--- The task ---
Your output should repeat each record below with no differences.

┌────────

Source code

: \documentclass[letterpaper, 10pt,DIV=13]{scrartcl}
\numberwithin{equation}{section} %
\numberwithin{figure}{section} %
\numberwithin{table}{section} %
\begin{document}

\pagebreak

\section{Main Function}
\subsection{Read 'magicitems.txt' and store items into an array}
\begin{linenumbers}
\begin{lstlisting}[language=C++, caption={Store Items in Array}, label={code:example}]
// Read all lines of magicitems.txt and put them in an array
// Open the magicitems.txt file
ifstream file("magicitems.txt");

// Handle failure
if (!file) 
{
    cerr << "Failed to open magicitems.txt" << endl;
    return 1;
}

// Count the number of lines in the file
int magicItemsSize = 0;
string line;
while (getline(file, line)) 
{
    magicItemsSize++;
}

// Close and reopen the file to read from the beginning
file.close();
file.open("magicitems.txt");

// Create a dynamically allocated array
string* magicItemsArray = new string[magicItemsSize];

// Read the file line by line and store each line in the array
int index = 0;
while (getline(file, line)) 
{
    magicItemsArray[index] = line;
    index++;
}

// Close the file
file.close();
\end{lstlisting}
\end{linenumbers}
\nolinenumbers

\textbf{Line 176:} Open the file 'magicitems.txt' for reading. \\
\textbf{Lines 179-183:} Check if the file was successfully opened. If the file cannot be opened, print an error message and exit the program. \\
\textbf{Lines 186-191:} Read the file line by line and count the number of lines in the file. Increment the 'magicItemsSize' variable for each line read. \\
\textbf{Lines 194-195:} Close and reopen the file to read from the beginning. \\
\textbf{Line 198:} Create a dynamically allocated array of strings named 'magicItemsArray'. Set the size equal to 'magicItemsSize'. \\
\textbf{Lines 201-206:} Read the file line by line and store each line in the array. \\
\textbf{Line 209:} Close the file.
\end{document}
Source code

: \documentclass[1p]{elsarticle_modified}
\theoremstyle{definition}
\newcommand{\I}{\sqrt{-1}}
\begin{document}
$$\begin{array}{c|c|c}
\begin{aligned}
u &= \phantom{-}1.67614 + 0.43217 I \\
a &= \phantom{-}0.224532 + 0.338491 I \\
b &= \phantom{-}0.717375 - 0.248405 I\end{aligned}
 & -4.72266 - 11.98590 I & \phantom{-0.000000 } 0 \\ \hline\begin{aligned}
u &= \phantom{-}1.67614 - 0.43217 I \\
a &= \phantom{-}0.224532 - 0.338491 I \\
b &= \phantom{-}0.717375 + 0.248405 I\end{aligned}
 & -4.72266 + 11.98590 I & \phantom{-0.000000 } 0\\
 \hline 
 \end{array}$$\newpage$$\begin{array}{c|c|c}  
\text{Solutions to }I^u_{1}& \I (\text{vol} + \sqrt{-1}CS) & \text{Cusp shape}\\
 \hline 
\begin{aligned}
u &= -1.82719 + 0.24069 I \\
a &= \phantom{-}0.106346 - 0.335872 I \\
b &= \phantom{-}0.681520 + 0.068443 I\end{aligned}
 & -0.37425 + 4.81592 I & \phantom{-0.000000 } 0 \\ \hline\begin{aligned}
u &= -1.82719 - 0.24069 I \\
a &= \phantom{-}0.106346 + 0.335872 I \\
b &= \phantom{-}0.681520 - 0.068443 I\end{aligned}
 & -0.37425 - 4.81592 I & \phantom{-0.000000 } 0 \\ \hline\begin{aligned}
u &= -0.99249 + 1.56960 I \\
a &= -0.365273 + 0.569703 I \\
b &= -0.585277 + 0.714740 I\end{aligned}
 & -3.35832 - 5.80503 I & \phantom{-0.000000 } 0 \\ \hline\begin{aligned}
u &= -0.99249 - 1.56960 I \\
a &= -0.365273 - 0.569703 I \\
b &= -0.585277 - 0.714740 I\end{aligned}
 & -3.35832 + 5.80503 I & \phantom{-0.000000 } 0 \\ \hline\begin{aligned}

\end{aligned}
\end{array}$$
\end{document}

└────────

--- Answer to this exercise ---
Source code

: \documentclass[letterpaper, 10pt,DIV=13]{scrartcl}
\numberwithin{equation}{section} %
\numberwithin{figure}{section} %
\numberwithin{table}{section} %
\begin{document}

\pagebreak

\section{Main Function}
\subsection{Read 'magicitems.txt' and store items into an array}
\begin{linenumbers}
\begin{lstlisting}[language=C++, caption={Store Items in Array}, label={code:example}]
// Read all lines of magicitems.txt and put them in an array
// Open the magicitems.txt file
ifstream file("magicitems.txt");

// Handle failure
if (!file) 
{
    cerr << "Failed to open magicitems.txt" << endl;
    return 1;
}

// Count the number of lines in the file
int magicItemsSize = 0;
string line;
while (getline(file, line)) 
{
    magicItemsSize++;
}

// Close and reopen the file to read from the beginning
file.close();
file.open("magicitems.txt");

// Create a dynamically allocated array
string* magicItemsArray = new string[magicItemsSize];

// Read the file line by line and store each line in the array
int index = 0;
while (getline(file, line)) 
{
    magicItemsArray[index] = line;
    index++;
}

// Close the file
file.close();
\end{lstlisting}
\end{linenumbers}
\nolinenumbers

\textbf{Line 176:} Open the file 'magicitems.txt' for reading. \\
\textbf{Lines 179-183:} Check if the file was successfully opened. If the file cannot be opened, print an error message and exit the program. \\
\textbf{Lines 186-191:} Read the file line by line and count the number of lines in the file. Increment the 'magicItemsSize' variable for each line read. \\
\textbf{Lines 194-195:} Close and reopen the file to read from the beginning. \\
\textbf{Line 198:} Create a dynamically allocated array of strings named 'magicItemsArray'. Set the size equal to 'magicItemsSize'. \\
\textbf{Lines 201-206:} Read the file line by line and store each line in the array. \\
\textbf{Line 209:} Close the file.
\end{document}
Source code

: \documentclass[1p]{elsarticle_modified}
\theoremstyle{definition}
\newcommand{\I}{\sqrt{-1}}
\begin{document}
$$\begin{array}{c|c|c}
\begin{aligned}
u &= \phantom{-}1.67614 + 0.43217 I \\
a &= \phantom{-}0.224532 + 0.338491 I \\
b &= \phantom{-}0.717375 - 0.248405 I\end{aligned}
 & -4.72266 - 11.98590 I & \phantom{-0.000000 } 0 \\ \hline\begin{aligned}
u &= \phantom{-}1.67614 - 0.43217 I \\
a &= \phantom{-}0.224532 - 0.338491 I \\
b &= \phantom{-}0.717375 + 0.248405 I\end{aligned}
 & -4.72266 + 11.98590 I & \phantom{-0.000000 } 0\\
 \hline 
 \end{array}$$\newpage$$\begin{array}{c|c|c}  
\text{Solutions to }I^u_{1}& \I (\text{vol} + \sqrt{-1}CS) & \text{Cusp shape}\\
 \hline 
\begin{aligned}
u &= -1.82719 + 0.24069 I \\
a &= \phantom{-}0.106346 - 0.335872 I \\
b &= \phantom{-}0.681520 + 0.068443 I\end{aligned}
 & -0.37425 + 4.81592 I & \phantom{-0.000000 } 0 \\ \hline\begin{aligned}
u &= -1.82719 - 0.24069 I \\
a &= \phantom{-}0.106346 + 0.335872 I \\
b &= \phantom{-}0.681520 - 0.068443 I\end{aligned}
 & -0.37425 - 4.81592 I & \phantom{-0.000000 } 0 \\ \hline\begin{aligned}
u &= -0.99249 + 1.56960 I \\
a &= -0.365273 + 0.569703 I \\
b &= -0.585277 + 0.714740 I\end{aligned}
 & -3.35832 - 5.80503 I & \phantom{-0.000000 } 0 \\ \hline\begin{aligned}
u &= -0.99249 - 1.56960 I \\
a &= -0.365273 - 0.569703 I \\
b &= -0.585277 - 0.714740 I\end{aligned}
 & -3.35832 + 5.80503 I & \phantom{-0.000000 } 0 \\ \hline\begin{aligned}

\end{aligned}
\end{array}$$
\end{document}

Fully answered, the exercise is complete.